Stored data
=======

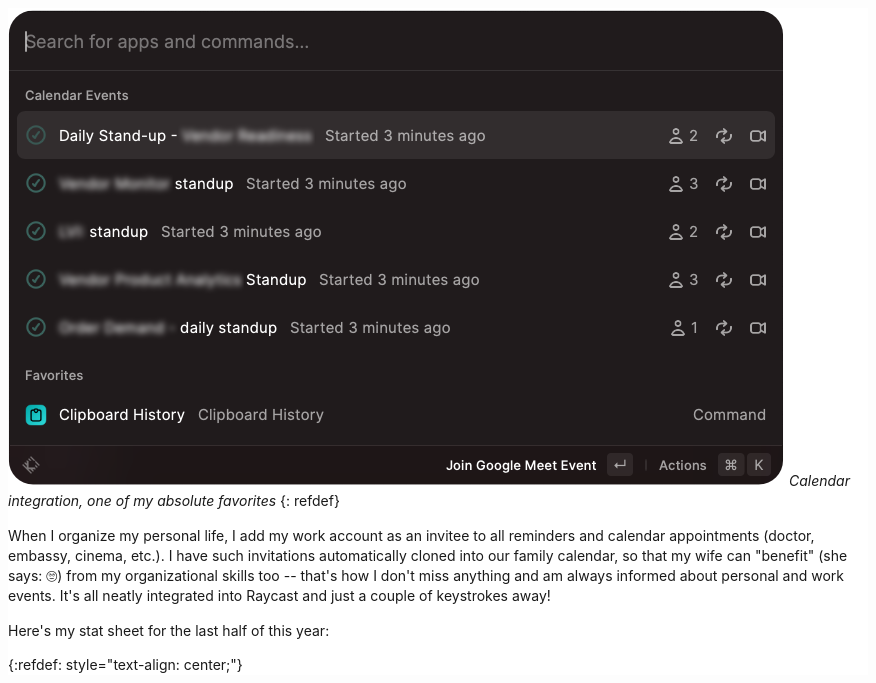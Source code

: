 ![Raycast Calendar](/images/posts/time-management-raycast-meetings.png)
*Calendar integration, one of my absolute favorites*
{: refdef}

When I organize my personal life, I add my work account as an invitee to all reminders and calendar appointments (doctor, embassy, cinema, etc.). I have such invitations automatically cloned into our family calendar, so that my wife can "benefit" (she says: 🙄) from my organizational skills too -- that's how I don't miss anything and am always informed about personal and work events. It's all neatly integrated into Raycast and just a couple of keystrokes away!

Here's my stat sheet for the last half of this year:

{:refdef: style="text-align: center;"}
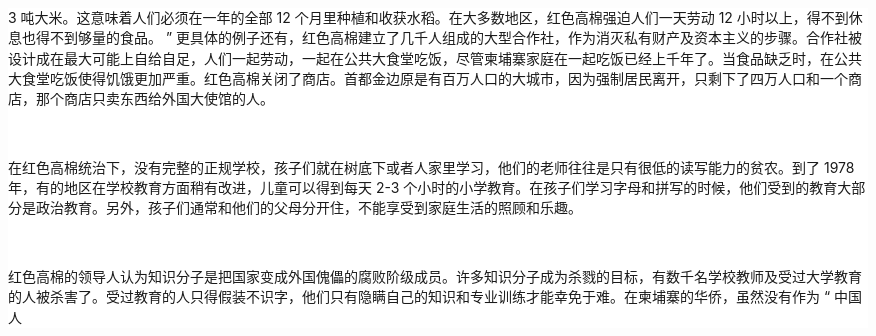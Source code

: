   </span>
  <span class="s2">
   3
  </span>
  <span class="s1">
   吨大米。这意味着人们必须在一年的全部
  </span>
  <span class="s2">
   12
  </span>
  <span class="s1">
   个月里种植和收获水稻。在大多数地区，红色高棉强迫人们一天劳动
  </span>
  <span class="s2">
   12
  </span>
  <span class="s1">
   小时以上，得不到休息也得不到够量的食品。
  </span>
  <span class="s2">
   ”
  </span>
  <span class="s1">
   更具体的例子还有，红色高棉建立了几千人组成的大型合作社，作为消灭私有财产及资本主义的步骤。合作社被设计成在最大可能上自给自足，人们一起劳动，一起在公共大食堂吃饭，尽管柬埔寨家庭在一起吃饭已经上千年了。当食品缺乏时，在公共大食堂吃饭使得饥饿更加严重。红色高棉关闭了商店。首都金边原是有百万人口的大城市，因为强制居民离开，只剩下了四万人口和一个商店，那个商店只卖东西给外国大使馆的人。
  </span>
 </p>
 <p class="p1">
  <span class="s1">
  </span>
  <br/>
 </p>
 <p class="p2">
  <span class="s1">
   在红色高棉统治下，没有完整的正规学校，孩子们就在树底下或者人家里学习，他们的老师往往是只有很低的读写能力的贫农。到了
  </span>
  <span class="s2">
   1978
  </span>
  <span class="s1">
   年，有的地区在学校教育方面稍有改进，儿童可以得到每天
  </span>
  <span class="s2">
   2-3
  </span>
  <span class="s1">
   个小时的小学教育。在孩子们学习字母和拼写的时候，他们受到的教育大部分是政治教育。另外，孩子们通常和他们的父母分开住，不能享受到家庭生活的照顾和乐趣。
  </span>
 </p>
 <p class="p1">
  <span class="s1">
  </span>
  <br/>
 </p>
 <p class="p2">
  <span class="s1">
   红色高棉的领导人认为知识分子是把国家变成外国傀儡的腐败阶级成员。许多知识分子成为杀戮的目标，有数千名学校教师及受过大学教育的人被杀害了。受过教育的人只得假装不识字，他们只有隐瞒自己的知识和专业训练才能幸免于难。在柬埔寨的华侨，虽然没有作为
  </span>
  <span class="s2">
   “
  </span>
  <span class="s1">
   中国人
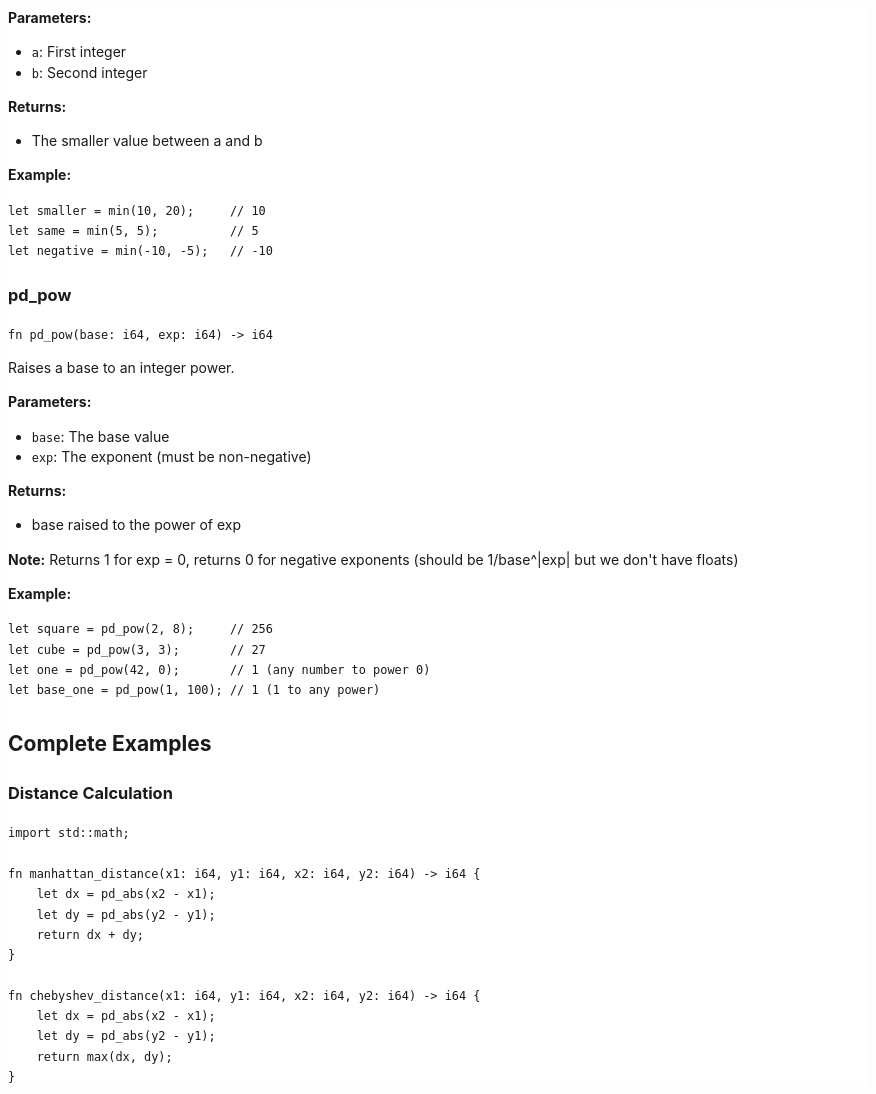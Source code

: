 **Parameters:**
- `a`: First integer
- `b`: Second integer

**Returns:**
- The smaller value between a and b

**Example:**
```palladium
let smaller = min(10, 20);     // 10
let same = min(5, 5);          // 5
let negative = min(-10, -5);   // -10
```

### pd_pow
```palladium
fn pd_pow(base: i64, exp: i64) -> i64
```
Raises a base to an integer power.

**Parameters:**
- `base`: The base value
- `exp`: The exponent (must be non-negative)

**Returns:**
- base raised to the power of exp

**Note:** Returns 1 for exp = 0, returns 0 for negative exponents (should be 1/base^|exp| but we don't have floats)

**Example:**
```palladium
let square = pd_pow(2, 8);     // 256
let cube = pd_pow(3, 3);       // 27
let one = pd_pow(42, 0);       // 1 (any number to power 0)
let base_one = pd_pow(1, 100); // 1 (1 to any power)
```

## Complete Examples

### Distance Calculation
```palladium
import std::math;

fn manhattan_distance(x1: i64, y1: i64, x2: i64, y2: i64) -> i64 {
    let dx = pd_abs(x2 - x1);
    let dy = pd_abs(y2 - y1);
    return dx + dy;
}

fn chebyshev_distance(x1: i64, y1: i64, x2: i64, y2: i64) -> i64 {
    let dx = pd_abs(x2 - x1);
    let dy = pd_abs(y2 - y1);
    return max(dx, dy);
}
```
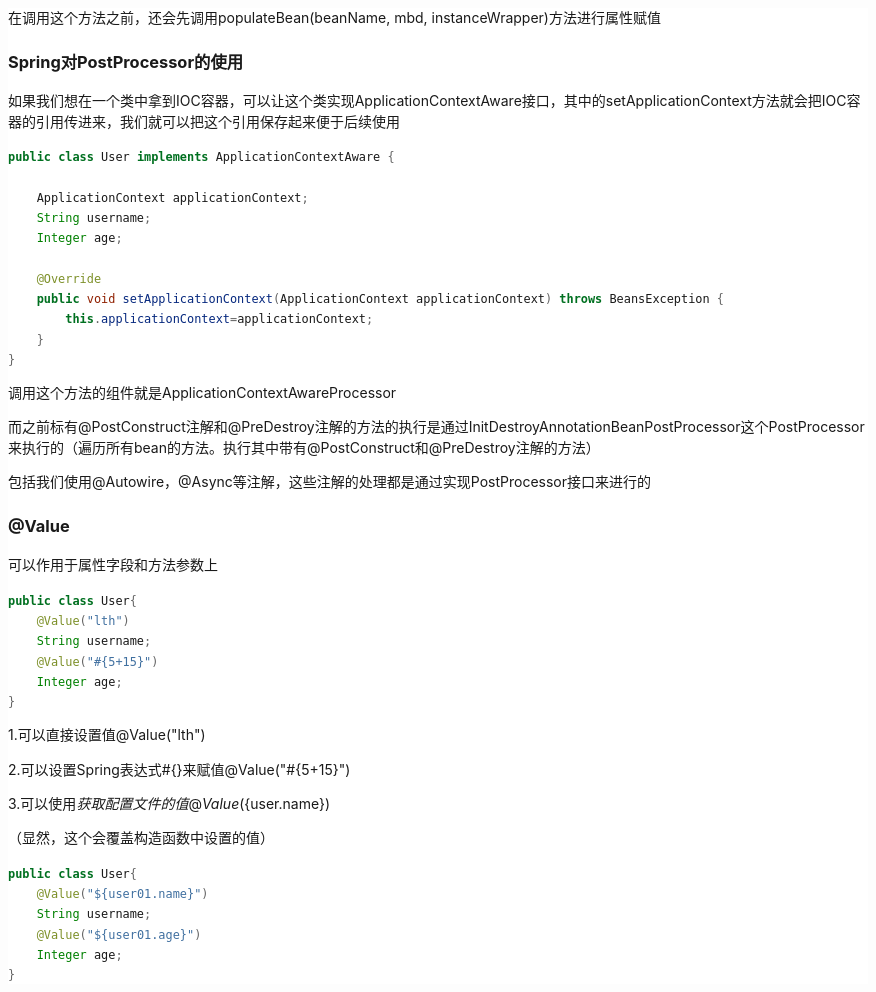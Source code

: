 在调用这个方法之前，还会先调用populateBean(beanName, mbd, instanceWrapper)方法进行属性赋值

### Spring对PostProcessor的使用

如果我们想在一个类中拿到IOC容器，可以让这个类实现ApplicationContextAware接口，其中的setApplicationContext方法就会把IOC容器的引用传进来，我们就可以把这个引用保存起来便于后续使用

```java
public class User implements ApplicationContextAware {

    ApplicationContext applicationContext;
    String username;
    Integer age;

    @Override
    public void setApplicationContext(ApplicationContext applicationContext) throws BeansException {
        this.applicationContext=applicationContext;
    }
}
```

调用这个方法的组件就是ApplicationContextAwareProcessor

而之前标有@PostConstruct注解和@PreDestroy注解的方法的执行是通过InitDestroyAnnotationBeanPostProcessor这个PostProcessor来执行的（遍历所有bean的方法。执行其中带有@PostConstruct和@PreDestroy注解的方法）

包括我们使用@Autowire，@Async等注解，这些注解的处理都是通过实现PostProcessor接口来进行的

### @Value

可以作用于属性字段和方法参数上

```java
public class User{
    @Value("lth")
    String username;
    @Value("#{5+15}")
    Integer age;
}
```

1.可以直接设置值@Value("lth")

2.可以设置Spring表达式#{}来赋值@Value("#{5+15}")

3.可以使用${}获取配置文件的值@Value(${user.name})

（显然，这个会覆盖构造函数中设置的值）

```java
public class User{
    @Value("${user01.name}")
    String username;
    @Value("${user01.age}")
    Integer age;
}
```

=======

- [What this task involves] Copy out each line of the records where the word "smaller" appears.

- [Task result]
- The smaller value between a and b
let smaller = min(10, 20);     // 10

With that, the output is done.